Source material:

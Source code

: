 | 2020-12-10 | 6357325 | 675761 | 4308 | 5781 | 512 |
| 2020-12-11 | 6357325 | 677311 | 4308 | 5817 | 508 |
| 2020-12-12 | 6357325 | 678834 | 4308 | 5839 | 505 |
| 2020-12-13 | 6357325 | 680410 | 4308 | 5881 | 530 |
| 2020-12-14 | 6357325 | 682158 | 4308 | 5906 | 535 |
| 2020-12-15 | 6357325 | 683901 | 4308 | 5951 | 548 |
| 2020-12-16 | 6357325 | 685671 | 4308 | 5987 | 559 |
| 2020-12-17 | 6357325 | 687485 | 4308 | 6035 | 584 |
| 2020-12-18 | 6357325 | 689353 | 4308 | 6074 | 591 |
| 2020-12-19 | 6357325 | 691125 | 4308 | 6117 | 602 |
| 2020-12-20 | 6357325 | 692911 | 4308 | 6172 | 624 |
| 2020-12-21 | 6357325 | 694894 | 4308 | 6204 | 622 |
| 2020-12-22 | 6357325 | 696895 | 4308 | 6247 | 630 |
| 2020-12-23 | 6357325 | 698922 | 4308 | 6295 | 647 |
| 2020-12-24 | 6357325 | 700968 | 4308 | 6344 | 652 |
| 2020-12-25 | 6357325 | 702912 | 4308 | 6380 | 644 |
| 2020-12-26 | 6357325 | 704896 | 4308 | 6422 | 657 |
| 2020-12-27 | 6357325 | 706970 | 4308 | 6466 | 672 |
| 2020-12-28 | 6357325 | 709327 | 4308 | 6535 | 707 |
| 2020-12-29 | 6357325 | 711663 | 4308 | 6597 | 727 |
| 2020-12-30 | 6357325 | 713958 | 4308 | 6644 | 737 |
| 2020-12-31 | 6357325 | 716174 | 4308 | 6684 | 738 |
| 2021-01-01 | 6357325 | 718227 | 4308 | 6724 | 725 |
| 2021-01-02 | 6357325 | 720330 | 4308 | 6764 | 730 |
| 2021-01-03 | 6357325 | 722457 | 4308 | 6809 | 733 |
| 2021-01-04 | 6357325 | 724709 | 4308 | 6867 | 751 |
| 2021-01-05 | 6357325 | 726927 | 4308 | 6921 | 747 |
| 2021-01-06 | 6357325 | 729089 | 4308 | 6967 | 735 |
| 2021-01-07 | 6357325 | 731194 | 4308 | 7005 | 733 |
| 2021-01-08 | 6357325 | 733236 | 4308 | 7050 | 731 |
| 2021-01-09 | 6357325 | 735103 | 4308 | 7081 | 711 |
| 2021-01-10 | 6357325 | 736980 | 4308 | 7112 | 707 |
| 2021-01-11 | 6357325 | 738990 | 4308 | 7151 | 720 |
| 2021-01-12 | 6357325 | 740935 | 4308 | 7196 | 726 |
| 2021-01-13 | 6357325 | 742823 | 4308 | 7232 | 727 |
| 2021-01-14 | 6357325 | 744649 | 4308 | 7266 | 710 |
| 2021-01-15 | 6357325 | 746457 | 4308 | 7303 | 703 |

What is needed: What do the lines of the material read, from the first through the line with "6035 | 584 |"? Transcribe them exactly and stop there.

Response box:
Source code

: | 2020-12-10 | 6357325 | 675761 | 4308 | 5781 | 512 |
| 2020-12-11 | 6357325 | 677311 | 4308 | 5817 | 508 |
| 2020-12-12 | 6357325 | 678834 | 4308 | 5839 | 505 |
| 2020-12-13 | 6357325 | 680410 | 4308 | 5881 | 530 |
| 2020-12-14 | 6357325 | 682158 | 4308 | 5906 | 535 |
| 2020-12-15 | 6357325 | 683901 | 4308 | 5951 | 548 |
| 2020-12-16 | 6357325 | 685671 | 4308 | 5987 | 559 |
| 2020-12-17 | 6357325 | 687485 | 4308 | 6035 | 584 |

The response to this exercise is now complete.